Hypoxia-inducible factor-1 α and RIP3 triggers NLRP3 inflammasome in ischemic stroke.

Despite the enduring status of ischemic stroke as a major cause of morbidity and mortality worldwide, a deficiency of effective therapies currently exists to treat this deadly disease. It is therefore essential that research continues to be conducted into the molecular mechanisms that precipitate injury following strokes. These mechanisms may, one further elucidated, yield the therapeutic targets that have eluded clinical practice thus far.

It is for this reason that inflammation, a major component of the damage produced by ischemic stroke, is of interest to our group. The molecular basis of poststroke inflammation has been enriched in recent years by the growing body of evidence implicating activation of inflammasomes in aggravation of brain damage.[12] Inflammasomes are intracellular complexes consisting of multiple proteins that may include pattern-recognizing NOD-like or absent in melanoma-2-like receptors (NLR and AIM2, respectively), an adaptor protein, and caspase-1; damage-associated molecular pattern sensation by the complex leads to the activation of caspase-1, which results in the release of the proinflammatory cytokines interleukin 1 (IL-1) β and IL-18.[2] Of the inflammasomes, NLRP3 appears to be especially relevant to the pathophysiology of stroke: it is thought to the most important inflammasome sensor in the brains of stroke patients,[3] and Yang et al. found that NLRP3 mRNA and protein expression is significantly increased after 12h poststroke.[4]

Inflammasome activation appears to promote cell death in ischemic stroke by multiple mechanisms. In addition to the cell death pathway mediated by pyroptosis, necroptosis also plays an important role. Necroptosis is mediated by the activation of receptor-interacting protein kinase-1 (RIPK1) and RIPK3, which leads to phosphorylation of the effector mixed lineage kinase domain-like protein (MLKL).[5] The activation of MLKL then causes its translocation to the membrane, resulting in cell rupture. In addition, it has been shown by Conos et al.,[6] and Gutierrez et al.[7] that MLKL directly activates NLRP3, resulting in an inflammatory response due to the release of mature IL-1 β.

Hypoxia-inducible factor 1 (HIF-1), a key transcription factor that is composed of HIF-1α and HIF-1 β protein subunits and regulated by oxygen, also appears to be involved in this pathway. Under hypoxic conditions, HIF-1α serves the adaptive purpose of inducing the transcription of genes that may be involved in the mitigation of brain injury.[8] Some studies indicate, however, that activation of HIF-1α promotes cell death after ischemic stroke.[9] Reactive oxygen species (ROS), which are known to be elevated following ischemic stroke, appear to induce HIF-1α accumulation, resulting in cell death. In addition to this ROS-driven mechanism, Yang et al. recently demonstrated that HIF-1α might be activated in the course of RIP3/MLKL-mediated necroptotic brain injury: compared to control cells, those subjected to oxygen-glucose deprivation significantly upregulated the expression of RIP3 and HIF-1α, and RIP3 siRNA decreased the protein level of HIF-1α under ischemic conditions. Additionally, HIF-1α siRNA did not affect the expression of RIP3 or MLKL, but did result in decreased ischemic injury.[8]
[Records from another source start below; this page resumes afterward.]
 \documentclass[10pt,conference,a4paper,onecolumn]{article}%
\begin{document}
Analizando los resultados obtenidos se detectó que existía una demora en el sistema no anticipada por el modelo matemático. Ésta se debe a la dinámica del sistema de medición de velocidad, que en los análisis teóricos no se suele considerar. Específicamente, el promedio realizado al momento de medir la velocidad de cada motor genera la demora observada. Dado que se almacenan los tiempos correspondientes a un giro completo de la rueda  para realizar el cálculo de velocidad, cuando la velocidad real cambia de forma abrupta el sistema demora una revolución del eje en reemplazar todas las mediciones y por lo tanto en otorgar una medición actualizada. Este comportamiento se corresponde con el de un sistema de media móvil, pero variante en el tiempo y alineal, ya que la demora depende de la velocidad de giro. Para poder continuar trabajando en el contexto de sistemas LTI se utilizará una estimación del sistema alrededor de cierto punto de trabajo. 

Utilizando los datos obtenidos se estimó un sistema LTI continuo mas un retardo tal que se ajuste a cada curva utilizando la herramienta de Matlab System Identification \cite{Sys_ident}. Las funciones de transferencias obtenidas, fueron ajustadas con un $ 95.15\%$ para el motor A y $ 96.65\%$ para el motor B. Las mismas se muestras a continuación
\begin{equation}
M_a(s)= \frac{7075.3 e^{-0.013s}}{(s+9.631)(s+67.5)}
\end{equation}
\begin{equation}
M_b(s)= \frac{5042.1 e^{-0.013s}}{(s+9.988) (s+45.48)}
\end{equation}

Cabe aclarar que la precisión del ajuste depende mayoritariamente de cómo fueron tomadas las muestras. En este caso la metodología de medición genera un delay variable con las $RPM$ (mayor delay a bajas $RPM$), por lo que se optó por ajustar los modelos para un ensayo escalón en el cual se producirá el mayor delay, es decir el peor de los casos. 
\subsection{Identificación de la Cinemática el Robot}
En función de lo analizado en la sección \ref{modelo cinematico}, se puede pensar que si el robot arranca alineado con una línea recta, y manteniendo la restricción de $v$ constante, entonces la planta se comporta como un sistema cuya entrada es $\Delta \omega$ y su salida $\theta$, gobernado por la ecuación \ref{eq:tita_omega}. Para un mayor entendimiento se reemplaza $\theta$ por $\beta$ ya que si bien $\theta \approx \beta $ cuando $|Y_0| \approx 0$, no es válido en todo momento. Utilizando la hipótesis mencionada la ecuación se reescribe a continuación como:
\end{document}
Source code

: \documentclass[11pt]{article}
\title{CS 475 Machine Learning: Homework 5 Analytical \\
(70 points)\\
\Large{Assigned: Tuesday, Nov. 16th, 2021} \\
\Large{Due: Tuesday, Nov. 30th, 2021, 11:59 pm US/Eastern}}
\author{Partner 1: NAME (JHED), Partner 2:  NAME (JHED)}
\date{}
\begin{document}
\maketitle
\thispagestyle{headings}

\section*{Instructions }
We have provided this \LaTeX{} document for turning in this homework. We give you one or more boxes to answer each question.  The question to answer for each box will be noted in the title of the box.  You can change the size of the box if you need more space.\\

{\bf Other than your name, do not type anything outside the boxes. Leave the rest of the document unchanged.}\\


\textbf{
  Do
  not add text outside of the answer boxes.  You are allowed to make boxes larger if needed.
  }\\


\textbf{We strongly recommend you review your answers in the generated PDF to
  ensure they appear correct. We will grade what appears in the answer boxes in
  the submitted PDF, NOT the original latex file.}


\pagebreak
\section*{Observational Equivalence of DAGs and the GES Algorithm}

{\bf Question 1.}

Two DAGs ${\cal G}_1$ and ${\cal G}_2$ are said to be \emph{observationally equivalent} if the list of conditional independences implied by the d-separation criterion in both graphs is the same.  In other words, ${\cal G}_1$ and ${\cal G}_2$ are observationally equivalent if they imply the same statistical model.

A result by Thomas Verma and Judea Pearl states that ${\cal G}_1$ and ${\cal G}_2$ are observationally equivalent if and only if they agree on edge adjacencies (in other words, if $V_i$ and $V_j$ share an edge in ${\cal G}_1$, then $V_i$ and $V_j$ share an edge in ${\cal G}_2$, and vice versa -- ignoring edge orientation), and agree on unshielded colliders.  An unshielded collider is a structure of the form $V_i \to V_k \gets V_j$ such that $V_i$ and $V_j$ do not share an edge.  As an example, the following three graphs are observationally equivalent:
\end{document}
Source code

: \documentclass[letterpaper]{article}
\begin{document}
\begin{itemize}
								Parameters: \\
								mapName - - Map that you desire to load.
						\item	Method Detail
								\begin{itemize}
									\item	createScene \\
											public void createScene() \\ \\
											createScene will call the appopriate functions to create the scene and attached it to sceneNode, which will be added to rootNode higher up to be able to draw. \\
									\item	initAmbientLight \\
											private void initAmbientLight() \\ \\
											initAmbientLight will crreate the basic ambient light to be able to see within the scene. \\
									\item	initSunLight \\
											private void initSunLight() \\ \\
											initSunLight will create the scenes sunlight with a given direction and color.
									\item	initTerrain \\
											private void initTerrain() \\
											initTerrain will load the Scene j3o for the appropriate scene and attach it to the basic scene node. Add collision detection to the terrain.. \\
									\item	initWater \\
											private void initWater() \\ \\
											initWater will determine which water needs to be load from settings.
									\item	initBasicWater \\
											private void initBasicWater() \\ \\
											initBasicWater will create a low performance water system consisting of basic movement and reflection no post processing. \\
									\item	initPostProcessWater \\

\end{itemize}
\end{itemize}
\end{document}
In summary, poststroke inflammation induces RIP3/MLKL activation, and MLKL triggers the NLRP3 inflammasome, which elaborates the proinflammatory cytokines IL-1 β and IL-18 that promote brain damage.[10] In addition, HIF-1α appears to be involved in the RIP3/MLKL pathway, and the expression of HIF-1α increases after ischemic stroke. It is currently not clear whether HIF-1α is involved in the activation of the NLRP3 inflammasome, however. Our group hopes, by investigating its involvement with NLRP3 inflammasome activation, to clarify the manner in which HIF-1α is involved in the pathophysiology of ischemic stroke, and thus to contribute to the discovery of novel interventions against the damage wrought by this disease.